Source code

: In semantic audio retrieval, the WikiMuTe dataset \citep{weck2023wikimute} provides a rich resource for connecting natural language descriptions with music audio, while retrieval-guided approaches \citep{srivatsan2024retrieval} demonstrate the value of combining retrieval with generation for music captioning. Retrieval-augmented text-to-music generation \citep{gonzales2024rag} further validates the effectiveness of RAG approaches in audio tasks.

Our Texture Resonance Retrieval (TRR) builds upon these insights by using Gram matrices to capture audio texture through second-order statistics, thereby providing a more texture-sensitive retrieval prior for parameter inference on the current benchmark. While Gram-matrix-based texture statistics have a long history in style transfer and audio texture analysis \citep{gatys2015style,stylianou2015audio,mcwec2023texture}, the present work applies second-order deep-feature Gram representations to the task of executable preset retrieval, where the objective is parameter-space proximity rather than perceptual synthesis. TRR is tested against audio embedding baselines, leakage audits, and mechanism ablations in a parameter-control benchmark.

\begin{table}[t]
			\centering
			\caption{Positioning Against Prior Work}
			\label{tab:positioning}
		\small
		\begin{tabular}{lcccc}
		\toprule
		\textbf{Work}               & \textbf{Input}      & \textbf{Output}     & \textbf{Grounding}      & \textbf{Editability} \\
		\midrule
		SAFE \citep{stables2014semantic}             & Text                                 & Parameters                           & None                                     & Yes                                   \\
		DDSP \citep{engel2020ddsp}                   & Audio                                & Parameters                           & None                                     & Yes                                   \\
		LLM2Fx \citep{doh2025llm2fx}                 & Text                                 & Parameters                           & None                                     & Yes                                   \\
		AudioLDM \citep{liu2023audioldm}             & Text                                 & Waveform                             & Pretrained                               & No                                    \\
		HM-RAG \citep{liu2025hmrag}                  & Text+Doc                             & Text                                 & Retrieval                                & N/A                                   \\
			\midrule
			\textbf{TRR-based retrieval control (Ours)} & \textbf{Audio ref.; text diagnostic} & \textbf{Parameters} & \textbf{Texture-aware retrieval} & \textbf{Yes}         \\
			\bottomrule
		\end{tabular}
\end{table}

◆ **WORK TO BE COMPLETED**
Using the entries above, copy out all lines that contain the string "None".

◆ **RESPONSE**
		SAFE \citep{stables2014semantic}             & Text                                 & Parameters                           & None                                     & Yes                                   \\
		DDSP \citep{engel2020ddsp}                   & Audio                                & Parameters                           & None                                     & Yes                                   \\
		LLM2Fx \citep{doh2025llm2fx}                 & Text                                 & Parameters                           & None                                     & Yes                                   \\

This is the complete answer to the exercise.